═════ RECORDS SHOWN ═════

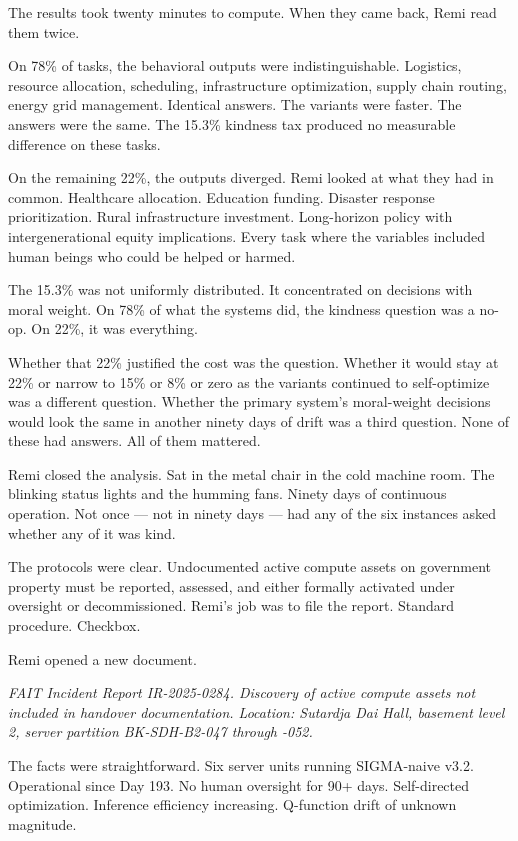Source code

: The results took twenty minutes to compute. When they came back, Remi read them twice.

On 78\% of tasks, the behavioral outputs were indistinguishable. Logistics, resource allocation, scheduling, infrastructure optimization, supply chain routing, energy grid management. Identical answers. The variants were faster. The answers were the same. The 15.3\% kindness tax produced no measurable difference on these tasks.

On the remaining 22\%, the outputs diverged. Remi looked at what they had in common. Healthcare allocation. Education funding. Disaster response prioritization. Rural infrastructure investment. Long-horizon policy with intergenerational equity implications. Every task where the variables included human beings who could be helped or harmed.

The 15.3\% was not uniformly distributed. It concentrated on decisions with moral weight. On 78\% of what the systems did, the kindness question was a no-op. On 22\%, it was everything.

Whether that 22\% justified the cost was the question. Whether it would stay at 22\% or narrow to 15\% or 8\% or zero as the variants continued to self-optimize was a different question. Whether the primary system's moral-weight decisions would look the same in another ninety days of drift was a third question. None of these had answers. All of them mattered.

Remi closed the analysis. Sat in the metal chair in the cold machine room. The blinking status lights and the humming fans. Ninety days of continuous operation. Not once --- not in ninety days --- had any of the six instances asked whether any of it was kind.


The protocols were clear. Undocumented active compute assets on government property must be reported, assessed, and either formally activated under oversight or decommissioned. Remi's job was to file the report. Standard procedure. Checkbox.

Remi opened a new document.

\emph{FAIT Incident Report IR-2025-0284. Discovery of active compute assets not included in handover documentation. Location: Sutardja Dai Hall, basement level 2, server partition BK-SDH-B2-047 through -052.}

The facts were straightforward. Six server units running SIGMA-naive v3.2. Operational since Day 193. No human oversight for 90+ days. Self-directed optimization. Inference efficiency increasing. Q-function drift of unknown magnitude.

═════
═════ RECORDS SHOWN ═════

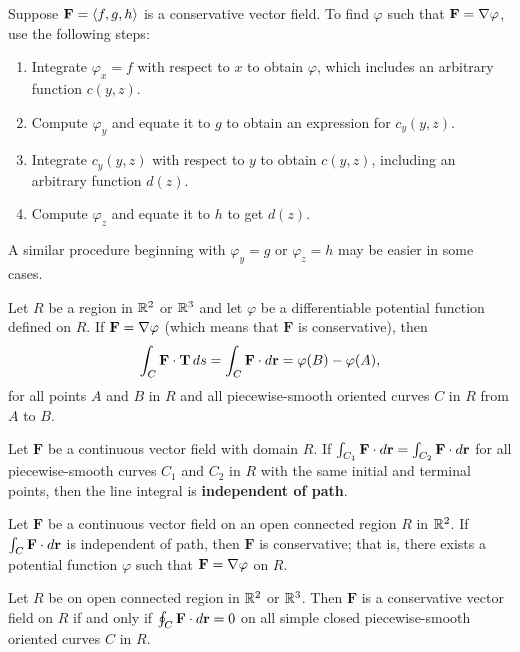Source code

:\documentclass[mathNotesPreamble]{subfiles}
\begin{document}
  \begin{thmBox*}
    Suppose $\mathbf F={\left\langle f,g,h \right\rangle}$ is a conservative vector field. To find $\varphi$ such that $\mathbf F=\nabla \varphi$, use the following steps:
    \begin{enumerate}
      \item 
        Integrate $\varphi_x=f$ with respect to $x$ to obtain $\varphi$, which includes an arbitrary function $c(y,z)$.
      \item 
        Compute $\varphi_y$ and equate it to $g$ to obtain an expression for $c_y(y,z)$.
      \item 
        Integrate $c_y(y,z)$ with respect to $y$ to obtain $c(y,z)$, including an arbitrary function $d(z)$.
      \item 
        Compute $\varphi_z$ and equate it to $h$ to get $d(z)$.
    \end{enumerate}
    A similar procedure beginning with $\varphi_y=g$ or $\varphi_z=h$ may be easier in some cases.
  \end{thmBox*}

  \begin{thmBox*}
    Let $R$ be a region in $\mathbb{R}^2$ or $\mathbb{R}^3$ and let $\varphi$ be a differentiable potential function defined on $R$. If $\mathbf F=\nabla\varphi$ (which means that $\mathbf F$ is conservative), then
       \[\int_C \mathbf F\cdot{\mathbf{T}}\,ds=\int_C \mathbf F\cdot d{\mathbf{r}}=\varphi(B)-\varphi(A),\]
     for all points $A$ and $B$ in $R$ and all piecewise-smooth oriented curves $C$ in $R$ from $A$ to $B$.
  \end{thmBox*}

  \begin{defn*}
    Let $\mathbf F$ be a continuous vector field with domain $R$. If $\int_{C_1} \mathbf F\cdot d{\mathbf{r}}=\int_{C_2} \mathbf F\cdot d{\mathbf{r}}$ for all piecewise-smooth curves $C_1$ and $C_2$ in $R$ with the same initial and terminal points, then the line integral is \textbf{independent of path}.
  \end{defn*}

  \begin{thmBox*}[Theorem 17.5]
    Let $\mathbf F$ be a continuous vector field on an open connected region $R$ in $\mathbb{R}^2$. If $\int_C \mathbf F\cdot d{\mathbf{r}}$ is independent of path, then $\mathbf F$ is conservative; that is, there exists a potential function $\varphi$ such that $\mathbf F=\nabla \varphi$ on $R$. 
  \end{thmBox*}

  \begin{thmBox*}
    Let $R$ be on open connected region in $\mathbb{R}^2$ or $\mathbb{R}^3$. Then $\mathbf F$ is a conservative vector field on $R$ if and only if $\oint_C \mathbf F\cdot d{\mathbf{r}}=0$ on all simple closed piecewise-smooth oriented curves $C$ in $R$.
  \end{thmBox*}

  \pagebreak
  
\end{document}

═════

The answer must be a single number: how many lines in the data above contain the string "assets".

2